During the duration of this research, the numerical model will be calibrated for and applied to segments of both the ACT and ACF River Basins. Simulations will be carried out for various inflow hydrographs to understand the transient response of the two basins to discharge variations due to hydropower release events and/or flooding events.    The results of the 2D model will also be employed to evaluate and further refine the predictive capabilities of simpler one-dimensional river routing models, which are used in existing operational river management systems. Therefore, the proposed research is a critical prerequisite for developing a reliable and efficient state-of-the-science model for addressing the river management and flood forecasting needs of the State of Georgia. The proposed model will also provide the computational framework for developing a future more general numerical tool capable of tackling sediment transport and water quality issues in the ACT and ACF River Basins. For that reason the model will be formulated so that it can be readily extended in the future to solve the additional transport equations needed to tackle such issues.

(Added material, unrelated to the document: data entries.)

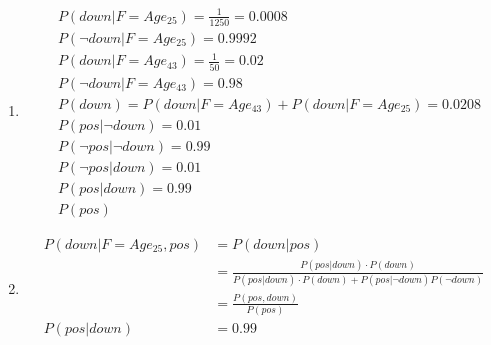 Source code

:\documentclass[fleqn,12pt]{scrartcl}
\begin{document}
\begin{enumerate}
	\item
\begin{align*}
	&P(down | F=Age_{25}) = \frac1{1250} = 0.0008\\
	&P(\neg down | F=Age_{25}) = 0.9992\\
	&P(down | F=Age_{43}) = \frac1{50} = 0.02\\
	&P(\neg down | F=Age_{43}) = 0.98\\
	&P(down) = P(down | F=Age_{43}) + P(down | F=Age_{25}) = 0.0208 \\
	&P(pos | \neg down) = 0.01\\
	&P(\neg pos | \neg down) = 0.99\\
	&P(\neg pos | down) = 0.01\\
	&P(pos | down) = 0.99\\
	&P(pos)
\end{align*}
\item
	\begin{align*}
		P(down | F=Age_{25}, pos) &= P(down | pos) \\
																&= \frac{P(pos|down)\cdot P(down)}{P(pos|down)\cdot P(down) + P(pos| \neg down) P(\neg down)}\\
																											 &= \frac{P(pos, down)}{P(pos)}\\
		P(pos|down) &= 0.99\\
	\end{align*}

\end{enumerate}
\end{document}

Nature, Scope, and Objectives of the Research

The objective of the proposed research is to develop an advanced, two-dimensional numerical model for simulating unsteady flows in the ACF and ACT River Basins. Such a tool is presently necessary in order to: i) study and understand the complex response of the two basins to transient changes in discharge (such as those likely to occur during a hydropower release event and/or a flooding event); and ii) assess the performance and refine the predictive capabilities of simpler, one-dimensional river routing models used in existing operational river management systems. The work proposed herein will include the following tasks:

Task 1: Development of the Numerical Method. A numerical model will be developed for solving the unsteady, depth-averaged, open-channel flow equations in generalized curvilinear coordinates. The model will be formulated so that it can be readily applicable to complex, natural river systems. Special care will be exercised to ensure that the numerical methodology can take full advantage of massively parallel computational platforms so that it can serve as a practical engineering tool.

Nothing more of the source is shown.